— Task objective —
Copy each line from the records below in which the word "Endpoint" is found.
========================================================================
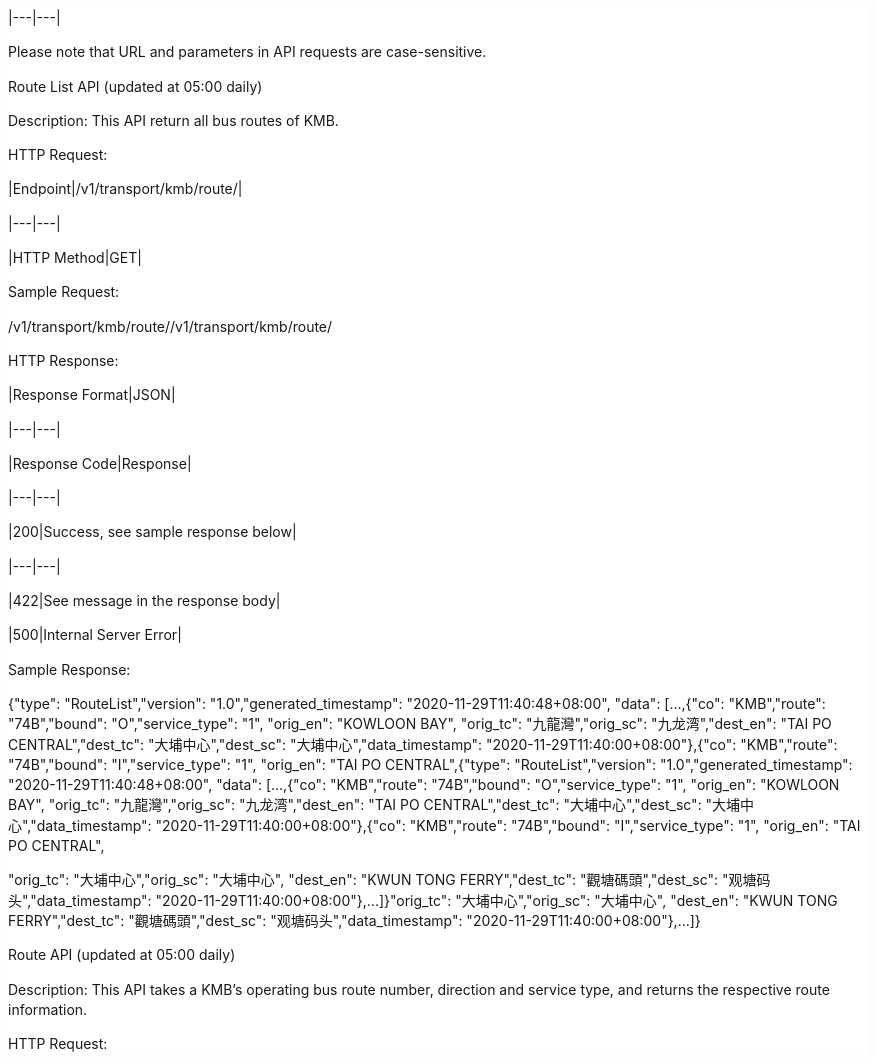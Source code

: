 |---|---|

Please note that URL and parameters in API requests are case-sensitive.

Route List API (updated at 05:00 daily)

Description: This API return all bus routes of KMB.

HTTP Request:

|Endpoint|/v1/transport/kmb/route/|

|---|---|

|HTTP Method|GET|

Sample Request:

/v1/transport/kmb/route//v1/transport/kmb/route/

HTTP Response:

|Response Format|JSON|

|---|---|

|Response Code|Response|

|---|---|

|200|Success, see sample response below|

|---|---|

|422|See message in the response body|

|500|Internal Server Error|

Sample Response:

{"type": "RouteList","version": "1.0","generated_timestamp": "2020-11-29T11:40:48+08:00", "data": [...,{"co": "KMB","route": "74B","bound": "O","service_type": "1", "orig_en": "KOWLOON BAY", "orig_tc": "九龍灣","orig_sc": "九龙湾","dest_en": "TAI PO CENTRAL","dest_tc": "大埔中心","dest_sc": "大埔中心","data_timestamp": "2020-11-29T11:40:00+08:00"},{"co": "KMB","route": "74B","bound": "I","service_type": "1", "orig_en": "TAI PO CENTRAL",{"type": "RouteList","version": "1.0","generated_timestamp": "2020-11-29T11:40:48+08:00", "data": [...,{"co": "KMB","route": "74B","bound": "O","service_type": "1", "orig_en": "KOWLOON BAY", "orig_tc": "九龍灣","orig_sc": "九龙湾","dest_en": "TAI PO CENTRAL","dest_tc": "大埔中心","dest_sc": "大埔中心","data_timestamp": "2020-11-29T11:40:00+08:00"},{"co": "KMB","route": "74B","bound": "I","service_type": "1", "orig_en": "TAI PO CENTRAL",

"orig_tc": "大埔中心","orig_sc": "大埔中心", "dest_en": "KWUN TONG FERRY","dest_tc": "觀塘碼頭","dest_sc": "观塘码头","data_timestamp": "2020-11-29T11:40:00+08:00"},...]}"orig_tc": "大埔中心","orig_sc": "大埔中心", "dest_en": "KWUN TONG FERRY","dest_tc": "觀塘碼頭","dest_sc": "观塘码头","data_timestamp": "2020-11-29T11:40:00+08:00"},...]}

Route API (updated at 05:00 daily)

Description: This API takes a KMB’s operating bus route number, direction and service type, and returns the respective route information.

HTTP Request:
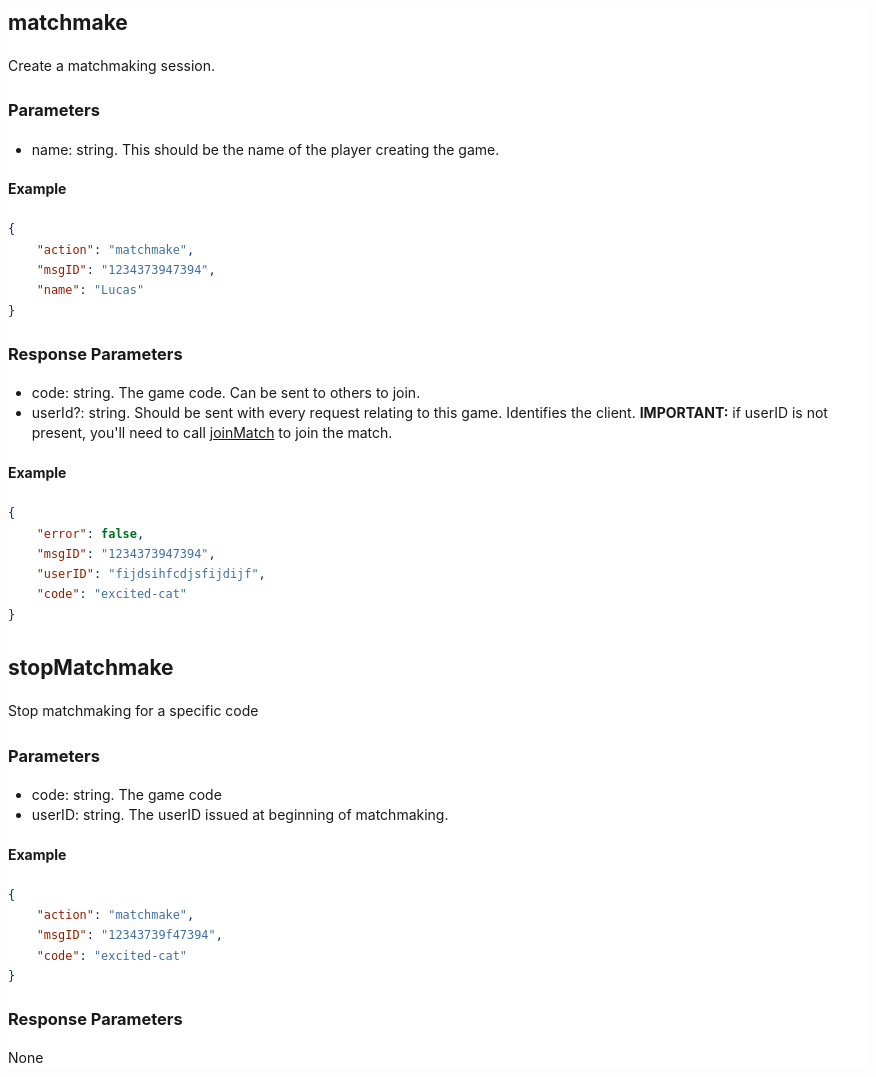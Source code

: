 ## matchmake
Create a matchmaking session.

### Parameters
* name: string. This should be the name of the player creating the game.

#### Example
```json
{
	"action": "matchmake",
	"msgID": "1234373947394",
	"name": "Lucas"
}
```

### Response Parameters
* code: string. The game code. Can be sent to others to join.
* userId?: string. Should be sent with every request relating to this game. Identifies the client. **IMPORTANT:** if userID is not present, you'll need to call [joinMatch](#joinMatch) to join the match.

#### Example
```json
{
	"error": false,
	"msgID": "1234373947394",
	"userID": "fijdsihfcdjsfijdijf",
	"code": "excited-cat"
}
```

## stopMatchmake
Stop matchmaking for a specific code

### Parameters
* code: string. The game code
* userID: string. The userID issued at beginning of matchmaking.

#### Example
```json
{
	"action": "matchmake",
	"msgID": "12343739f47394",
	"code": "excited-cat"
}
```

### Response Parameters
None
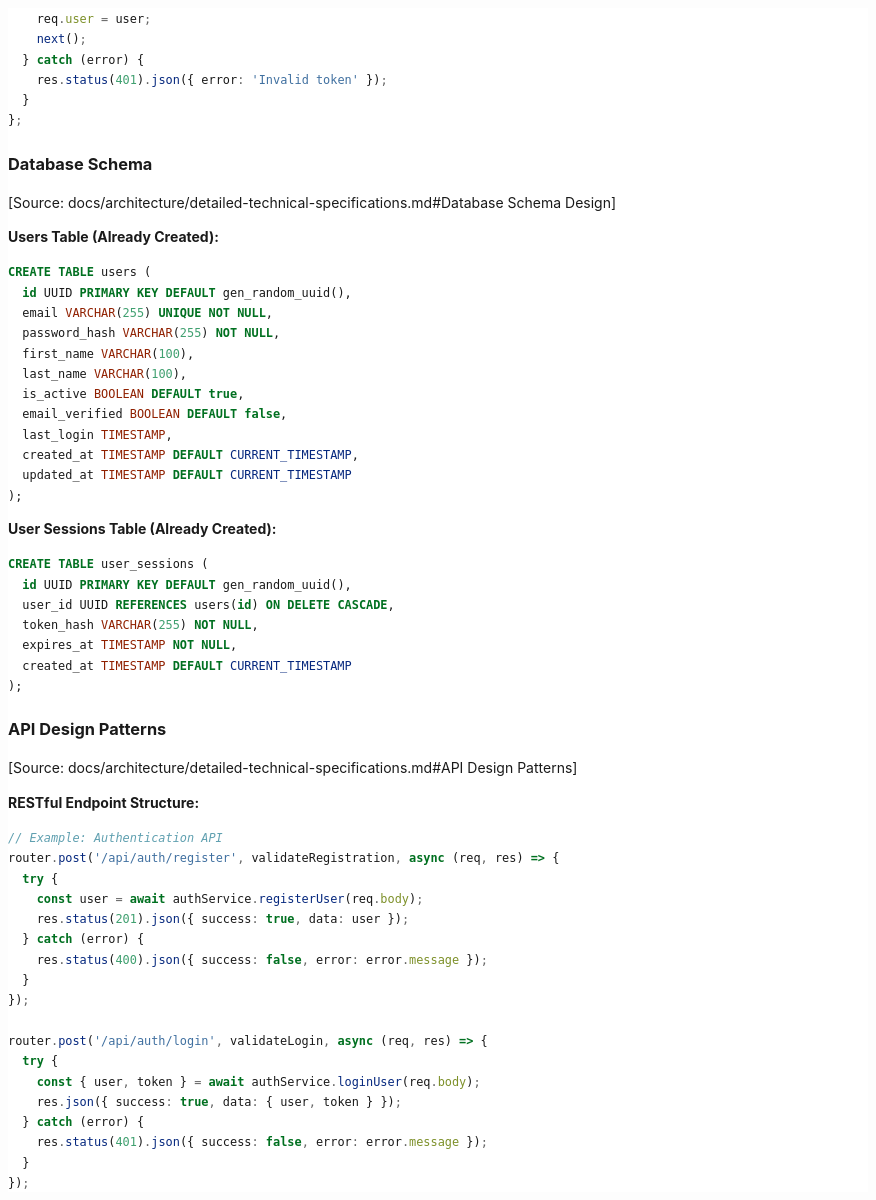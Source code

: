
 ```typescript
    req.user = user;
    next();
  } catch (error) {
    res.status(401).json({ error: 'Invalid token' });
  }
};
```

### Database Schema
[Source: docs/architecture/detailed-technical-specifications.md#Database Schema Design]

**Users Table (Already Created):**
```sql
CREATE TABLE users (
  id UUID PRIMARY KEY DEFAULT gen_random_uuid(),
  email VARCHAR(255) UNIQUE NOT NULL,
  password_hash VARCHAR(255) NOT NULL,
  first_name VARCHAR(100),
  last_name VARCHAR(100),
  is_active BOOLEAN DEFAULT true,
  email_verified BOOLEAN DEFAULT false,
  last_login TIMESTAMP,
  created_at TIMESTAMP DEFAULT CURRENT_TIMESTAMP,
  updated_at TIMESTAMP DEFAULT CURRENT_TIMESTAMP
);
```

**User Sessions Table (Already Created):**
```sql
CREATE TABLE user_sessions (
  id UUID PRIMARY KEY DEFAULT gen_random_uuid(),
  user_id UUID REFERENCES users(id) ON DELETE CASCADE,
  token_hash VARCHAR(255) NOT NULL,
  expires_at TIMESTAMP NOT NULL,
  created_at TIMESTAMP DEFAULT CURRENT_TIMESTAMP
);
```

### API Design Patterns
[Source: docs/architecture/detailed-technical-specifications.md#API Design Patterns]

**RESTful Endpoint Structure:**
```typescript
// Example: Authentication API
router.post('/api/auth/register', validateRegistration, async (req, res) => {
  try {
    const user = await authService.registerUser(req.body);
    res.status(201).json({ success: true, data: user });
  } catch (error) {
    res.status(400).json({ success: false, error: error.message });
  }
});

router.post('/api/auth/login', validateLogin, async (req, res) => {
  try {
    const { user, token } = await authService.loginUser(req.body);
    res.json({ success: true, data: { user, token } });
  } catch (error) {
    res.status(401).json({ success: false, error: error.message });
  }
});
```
========================================================================
— Answer box —
|Endpoint|/v1/transport/kmb/route/|
**RESTful Endpoint Structure:**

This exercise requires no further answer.